__Exercise directions__
Exactly as written, transcribe the lines that run from the one containing "The first thing" to the end of the records below.

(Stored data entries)
__________________________________________________

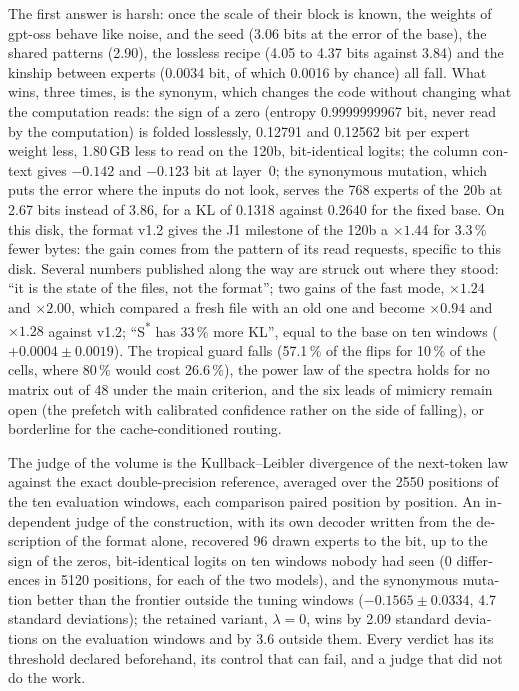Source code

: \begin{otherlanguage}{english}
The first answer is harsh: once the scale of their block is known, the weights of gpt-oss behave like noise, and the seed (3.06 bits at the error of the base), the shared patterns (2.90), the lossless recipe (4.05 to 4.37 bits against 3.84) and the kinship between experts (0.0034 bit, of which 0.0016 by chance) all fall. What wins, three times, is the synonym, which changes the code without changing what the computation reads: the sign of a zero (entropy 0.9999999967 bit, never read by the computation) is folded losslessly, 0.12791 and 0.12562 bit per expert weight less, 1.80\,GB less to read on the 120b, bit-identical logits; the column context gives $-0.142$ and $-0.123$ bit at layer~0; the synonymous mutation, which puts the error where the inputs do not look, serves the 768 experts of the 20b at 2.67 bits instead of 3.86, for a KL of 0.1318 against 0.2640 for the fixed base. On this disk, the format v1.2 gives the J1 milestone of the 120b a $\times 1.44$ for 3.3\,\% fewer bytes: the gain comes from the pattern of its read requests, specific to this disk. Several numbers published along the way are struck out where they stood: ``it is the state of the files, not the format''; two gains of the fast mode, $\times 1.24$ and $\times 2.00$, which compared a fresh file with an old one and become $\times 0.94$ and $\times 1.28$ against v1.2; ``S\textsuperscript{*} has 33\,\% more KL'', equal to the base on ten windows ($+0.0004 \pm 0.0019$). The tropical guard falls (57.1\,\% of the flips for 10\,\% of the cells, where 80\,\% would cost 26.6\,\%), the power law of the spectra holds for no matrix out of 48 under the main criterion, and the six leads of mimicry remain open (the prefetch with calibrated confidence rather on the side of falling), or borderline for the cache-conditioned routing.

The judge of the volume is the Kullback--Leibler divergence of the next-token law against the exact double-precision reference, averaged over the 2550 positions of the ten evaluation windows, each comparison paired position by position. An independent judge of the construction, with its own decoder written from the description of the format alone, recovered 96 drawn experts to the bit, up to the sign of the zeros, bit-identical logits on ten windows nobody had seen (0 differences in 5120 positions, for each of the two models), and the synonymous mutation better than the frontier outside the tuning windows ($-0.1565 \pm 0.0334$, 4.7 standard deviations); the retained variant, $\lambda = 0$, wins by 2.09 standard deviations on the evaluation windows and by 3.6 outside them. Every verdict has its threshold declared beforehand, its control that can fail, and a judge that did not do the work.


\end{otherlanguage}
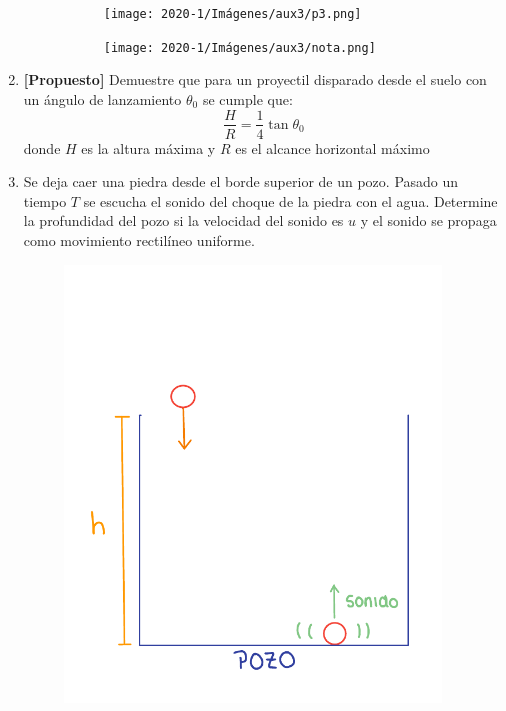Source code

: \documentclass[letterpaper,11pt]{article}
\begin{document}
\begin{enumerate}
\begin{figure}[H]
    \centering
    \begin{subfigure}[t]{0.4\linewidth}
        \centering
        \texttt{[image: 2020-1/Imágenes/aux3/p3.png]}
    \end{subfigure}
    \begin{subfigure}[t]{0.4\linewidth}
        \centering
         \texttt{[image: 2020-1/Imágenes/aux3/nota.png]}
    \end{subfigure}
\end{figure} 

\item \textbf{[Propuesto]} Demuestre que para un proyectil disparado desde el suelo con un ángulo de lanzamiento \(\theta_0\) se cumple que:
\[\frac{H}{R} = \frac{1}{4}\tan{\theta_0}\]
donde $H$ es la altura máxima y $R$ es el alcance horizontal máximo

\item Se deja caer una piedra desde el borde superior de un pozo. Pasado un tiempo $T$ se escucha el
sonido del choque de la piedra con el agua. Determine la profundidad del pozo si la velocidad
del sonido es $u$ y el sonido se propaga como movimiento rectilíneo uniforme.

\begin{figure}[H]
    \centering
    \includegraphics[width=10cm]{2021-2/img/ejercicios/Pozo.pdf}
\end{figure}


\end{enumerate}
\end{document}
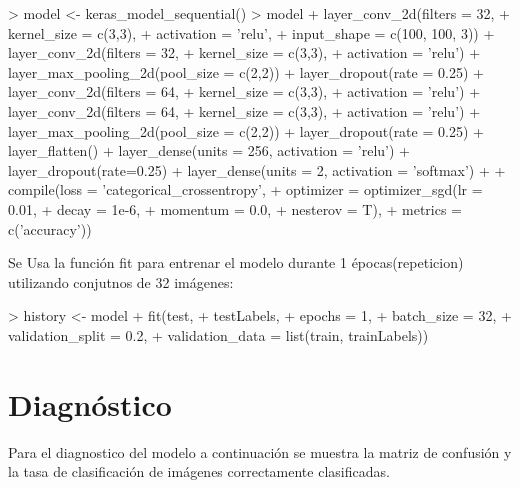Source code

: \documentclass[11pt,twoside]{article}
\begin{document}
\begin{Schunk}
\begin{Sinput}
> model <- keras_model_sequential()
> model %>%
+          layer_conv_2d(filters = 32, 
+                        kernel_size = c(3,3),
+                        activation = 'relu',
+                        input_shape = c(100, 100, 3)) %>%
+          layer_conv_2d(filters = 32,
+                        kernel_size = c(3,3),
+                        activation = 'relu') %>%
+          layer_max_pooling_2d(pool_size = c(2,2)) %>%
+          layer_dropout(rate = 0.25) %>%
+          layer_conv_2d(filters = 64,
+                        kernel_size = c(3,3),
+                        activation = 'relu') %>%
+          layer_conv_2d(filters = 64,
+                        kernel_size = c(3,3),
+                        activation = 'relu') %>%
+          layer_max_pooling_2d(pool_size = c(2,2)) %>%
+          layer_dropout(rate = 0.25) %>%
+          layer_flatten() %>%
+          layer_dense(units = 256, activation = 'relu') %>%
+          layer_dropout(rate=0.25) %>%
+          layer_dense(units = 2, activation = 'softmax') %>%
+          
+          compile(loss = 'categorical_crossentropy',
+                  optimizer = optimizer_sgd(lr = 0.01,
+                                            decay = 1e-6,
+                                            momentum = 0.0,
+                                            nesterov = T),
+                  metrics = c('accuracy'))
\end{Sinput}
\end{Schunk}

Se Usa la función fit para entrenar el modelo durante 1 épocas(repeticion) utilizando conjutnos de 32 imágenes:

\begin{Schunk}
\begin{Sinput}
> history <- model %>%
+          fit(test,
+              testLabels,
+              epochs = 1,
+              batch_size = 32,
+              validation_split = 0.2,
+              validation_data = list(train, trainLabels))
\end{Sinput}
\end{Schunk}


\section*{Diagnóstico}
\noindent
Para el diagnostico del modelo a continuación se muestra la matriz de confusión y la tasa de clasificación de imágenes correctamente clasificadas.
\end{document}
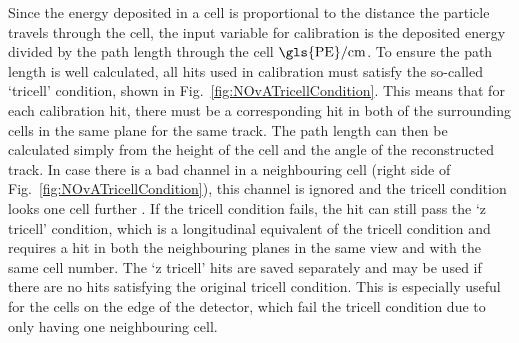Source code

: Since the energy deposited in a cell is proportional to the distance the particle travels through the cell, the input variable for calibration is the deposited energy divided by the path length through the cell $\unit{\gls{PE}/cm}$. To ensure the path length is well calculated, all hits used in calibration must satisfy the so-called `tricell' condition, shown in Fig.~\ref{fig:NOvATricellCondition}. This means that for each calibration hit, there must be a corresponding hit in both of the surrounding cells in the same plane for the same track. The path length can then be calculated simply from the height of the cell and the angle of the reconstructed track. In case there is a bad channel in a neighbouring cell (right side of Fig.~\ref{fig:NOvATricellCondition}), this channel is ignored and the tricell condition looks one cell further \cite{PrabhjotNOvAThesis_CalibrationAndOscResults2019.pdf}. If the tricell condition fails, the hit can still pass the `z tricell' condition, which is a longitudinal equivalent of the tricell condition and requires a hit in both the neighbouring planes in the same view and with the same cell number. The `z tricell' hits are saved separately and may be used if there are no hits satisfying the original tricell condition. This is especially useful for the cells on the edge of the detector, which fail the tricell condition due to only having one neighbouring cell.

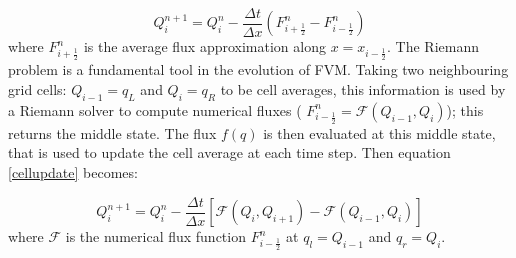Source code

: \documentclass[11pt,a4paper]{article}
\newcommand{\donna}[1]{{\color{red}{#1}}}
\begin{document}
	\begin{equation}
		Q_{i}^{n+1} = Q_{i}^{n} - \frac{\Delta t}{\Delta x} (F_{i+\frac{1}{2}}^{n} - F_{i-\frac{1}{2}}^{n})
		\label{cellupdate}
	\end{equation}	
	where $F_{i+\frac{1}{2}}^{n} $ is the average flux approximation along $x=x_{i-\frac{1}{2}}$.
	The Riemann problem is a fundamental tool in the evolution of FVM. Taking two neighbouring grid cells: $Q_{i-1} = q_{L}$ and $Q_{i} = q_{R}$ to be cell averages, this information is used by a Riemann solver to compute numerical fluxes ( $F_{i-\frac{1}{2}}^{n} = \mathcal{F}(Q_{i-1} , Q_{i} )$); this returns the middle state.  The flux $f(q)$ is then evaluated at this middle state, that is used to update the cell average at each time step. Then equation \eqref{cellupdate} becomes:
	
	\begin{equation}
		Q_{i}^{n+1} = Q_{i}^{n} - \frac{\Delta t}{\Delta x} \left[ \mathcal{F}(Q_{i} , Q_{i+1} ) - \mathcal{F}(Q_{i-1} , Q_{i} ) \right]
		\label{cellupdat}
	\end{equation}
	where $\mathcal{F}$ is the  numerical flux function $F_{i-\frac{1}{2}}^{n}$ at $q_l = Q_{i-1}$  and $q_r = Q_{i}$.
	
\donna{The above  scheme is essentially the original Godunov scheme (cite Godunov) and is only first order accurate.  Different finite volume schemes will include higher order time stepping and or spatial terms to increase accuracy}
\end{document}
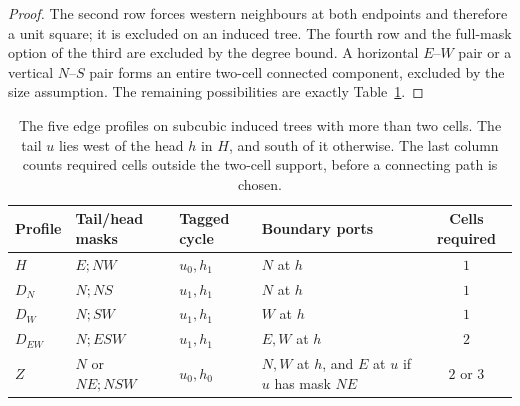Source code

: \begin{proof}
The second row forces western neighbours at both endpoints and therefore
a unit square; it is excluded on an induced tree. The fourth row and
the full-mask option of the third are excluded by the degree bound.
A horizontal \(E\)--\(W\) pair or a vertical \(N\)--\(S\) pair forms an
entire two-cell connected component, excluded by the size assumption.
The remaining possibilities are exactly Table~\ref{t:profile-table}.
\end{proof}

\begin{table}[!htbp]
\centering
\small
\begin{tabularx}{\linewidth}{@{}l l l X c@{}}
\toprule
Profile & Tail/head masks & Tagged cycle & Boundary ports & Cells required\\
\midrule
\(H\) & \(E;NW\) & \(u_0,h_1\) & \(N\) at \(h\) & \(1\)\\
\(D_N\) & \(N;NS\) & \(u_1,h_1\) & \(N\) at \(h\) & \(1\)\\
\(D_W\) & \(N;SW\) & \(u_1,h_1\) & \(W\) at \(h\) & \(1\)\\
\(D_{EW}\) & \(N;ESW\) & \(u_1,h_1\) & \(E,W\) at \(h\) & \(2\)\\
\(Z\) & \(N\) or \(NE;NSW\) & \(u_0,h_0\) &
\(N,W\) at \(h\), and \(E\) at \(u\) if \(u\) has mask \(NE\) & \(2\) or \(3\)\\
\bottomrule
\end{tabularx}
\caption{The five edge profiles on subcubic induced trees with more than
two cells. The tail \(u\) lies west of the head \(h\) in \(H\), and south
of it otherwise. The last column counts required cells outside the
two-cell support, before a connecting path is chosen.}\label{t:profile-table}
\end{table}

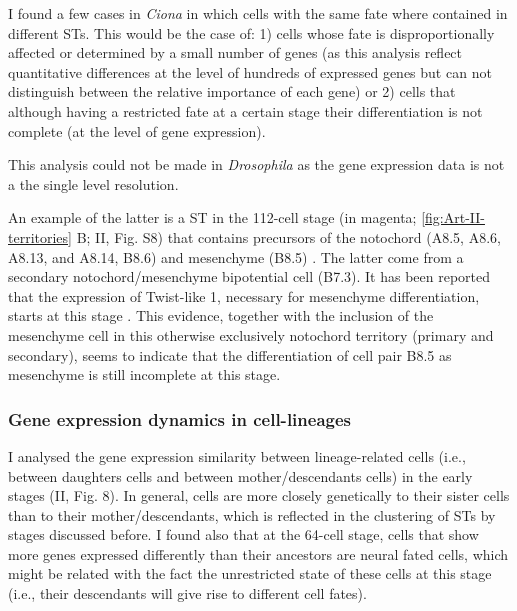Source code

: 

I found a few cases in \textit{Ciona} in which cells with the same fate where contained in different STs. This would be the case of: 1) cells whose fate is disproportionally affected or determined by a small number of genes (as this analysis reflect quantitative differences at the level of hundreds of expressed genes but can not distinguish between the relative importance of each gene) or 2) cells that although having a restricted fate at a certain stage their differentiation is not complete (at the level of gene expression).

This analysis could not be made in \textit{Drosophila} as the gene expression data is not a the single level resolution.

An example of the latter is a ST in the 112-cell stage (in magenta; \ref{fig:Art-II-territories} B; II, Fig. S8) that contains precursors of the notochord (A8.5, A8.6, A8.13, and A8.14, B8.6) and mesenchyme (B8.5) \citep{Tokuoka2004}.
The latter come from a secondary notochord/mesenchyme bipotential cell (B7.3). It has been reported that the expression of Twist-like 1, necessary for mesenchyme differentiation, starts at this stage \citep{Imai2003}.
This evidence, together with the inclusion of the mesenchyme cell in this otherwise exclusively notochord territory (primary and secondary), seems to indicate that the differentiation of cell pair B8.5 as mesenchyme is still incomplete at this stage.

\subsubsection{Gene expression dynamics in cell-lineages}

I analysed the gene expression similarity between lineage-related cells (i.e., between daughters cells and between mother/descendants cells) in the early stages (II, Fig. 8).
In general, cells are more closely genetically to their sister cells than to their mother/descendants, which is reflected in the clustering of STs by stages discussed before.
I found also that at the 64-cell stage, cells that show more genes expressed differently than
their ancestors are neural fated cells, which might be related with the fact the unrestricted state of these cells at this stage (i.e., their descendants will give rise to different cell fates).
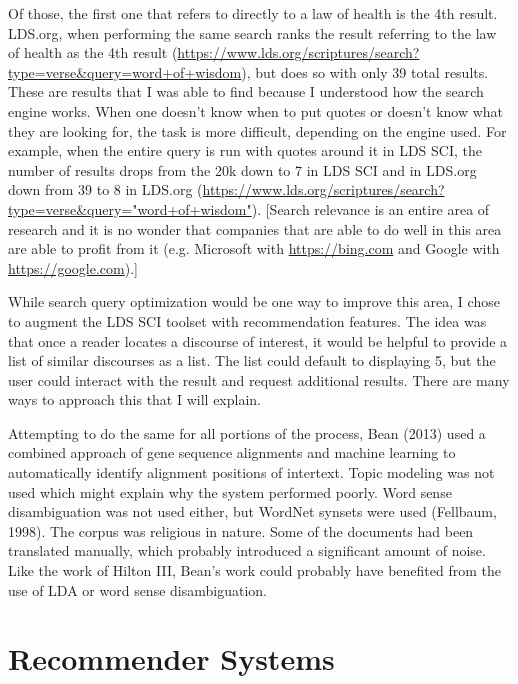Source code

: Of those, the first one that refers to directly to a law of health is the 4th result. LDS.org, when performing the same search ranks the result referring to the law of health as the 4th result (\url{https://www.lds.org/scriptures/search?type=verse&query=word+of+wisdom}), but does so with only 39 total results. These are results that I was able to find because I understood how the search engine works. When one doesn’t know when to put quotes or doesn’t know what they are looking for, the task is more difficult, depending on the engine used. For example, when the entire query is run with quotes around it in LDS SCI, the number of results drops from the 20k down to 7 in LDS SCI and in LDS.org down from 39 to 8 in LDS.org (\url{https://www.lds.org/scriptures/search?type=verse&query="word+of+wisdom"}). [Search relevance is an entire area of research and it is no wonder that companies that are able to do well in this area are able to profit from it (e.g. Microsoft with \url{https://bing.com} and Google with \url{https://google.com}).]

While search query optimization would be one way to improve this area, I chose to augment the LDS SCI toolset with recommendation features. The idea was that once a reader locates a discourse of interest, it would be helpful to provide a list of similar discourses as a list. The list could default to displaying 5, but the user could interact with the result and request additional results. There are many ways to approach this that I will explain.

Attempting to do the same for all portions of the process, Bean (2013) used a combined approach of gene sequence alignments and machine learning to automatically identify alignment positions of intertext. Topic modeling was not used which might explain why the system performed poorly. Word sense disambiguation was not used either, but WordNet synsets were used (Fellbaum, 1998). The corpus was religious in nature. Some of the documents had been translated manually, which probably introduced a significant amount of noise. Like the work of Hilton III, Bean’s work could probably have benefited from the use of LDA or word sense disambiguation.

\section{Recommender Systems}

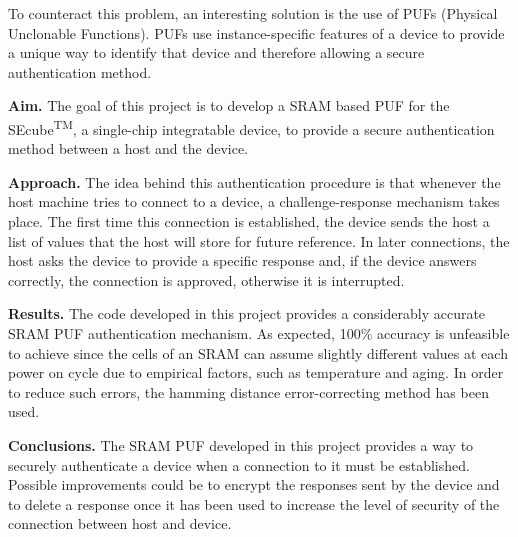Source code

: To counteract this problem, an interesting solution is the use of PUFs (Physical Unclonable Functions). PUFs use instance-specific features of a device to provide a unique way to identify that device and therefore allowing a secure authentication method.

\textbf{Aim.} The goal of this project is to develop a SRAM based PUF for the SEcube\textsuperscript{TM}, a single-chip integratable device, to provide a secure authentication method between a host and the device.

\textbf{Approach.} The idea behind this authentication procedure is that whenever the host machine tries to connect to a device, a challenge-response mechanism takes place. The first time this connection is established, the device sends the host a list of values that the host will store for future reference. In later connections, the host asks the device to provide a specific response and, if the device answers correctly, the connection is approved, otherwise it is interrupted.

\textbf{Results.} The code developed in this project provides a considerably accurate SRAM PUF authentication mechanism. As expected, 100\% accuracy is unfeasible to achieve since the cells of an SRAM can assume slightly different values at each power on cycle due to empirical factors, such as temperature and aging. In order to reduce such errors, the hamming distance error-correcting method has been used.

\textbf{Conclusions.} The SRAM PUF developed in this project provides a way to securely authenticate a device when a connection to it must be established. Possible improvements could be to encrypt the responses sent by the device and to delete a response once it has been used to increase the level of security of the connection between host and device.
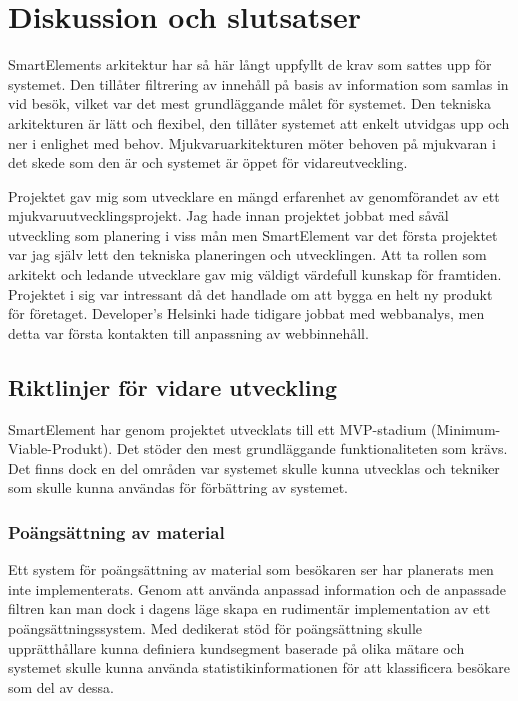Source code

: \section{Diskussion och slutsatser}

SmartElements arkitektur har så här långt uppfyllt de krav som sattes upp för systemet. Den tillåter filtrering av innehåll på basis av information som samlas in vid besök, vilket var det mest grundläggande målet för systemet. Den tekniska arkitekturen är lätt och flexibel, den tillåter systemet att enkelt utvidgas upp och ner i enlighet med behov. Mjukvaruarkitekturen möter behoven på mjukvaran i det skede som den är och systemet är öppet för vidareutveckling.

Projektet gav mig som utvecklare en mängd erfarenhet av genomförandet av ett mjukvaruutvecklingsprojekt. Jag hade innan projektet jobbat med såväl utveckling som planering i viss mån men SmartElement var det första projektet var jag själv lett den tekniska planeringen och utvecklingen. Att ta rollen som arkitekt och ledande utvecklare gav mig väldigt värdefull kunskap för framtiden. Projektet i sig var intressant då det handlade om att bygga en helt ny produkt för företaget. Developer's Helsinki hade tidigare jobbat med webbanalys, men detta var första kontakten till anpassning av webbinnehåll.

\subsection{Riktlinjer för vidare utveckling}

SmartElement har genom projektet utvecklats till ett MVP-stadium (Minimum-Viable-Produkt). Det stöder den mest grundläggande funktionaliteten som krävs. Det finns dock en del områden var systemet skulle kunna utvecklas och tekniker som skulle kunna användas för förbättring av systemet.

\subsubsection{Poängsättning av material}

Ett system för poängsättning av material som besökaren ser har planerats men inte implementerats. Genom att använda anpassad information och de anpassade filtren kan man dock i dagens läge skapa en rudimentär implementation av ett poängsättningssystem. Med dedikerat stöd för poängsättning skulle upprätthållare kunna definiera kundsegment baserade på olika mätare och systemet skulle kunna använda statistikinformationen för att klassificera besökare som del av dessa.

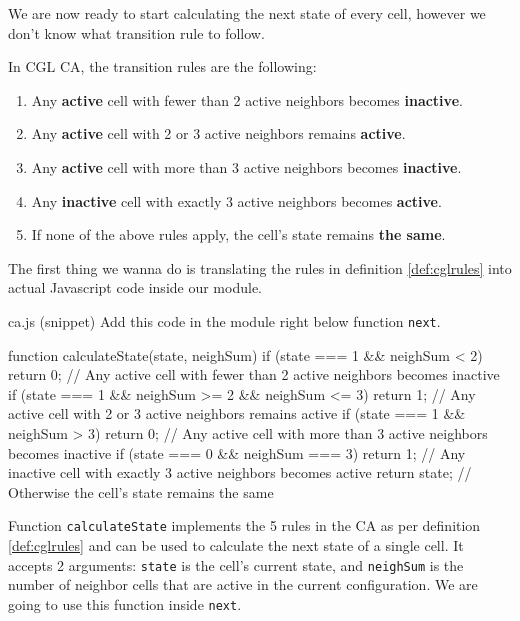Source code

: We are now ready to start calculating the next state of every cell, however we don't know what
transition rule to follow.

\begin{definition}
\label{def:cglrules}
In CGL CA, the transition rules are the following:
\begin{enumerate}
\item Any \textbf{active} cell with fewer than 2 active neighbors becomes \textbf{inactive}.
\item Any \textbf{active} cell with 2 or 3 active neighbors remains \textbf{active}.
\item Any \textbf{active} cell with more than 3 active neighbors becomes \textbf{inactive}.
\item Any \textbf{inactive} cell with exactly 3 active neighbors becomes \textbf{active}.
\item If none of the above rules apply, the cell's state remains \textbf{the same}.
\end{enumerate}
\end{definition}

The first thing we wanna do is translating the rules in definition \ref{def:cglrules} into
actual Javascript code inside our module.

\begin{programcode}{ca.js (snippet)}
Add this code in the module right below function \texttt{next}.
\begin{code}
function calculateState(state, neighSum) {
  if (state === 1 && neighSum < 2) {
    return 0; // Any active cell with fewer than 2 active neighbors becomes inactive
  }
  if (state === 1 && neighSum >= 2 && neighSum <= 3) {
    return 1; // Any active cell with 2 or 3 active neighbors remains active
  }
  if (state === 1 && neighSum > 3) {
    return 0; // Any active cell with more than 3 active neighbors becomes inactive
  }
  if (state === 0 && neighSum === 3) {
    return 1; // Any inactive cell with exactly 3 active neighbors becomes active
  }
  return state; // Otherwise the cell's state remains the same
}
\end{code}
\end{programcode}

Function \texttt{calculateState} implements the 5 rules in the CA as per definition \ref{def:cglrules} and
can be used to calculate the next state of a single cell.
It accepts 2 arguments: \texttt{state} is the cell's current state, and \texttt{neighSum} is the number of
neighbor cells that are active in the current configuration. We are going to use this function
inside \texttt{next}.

__________________________________________________

__Response__
The first thing we wanna do is translating the rules in definition \ref{def:cglrules} into
actual Javascript code inside our module.

\begin{programcode}{ca.js (snippet)}
Add this code in the module right below function \texttt{next}.
\begin{code}
function calculateState(state, neighSum) {
  if (state === 1 && neighSum < 2) {
    return 0; // Any active cell with fewer than 2 active neighbors becomes inactive
  }
  if (state === 1 && neighSum >= 2 && neighSum <= 3) {
    return 1; // Any active cell with 2 or 3 active neighbors remains active
  }
  if (state === 1 && neighSum > 3) {
    return 0; // Any active cell with more than 3 active neighbors becomes inactive
  }
  if (state === 0 && neighSum === 3) {
    return 1; // Any inactive cell with exactly 3 active neighbors becomes active
  }
  return state; // Otherwise the cell's state remains the same
}
\end{code}
\end{programcode}

Function \texttt{calculateState} implements the 5 rules in the CA as per definition \ref{def:cglrules} and
can be used to calculate the next state of a single cell.
It accepts 2 arguments: \texttt{state} is the cell's current state, and \texttt{neighSum} is the number of
neighbor cells that are active in the current configuration. We are going to use this function
inside \texttt{next}.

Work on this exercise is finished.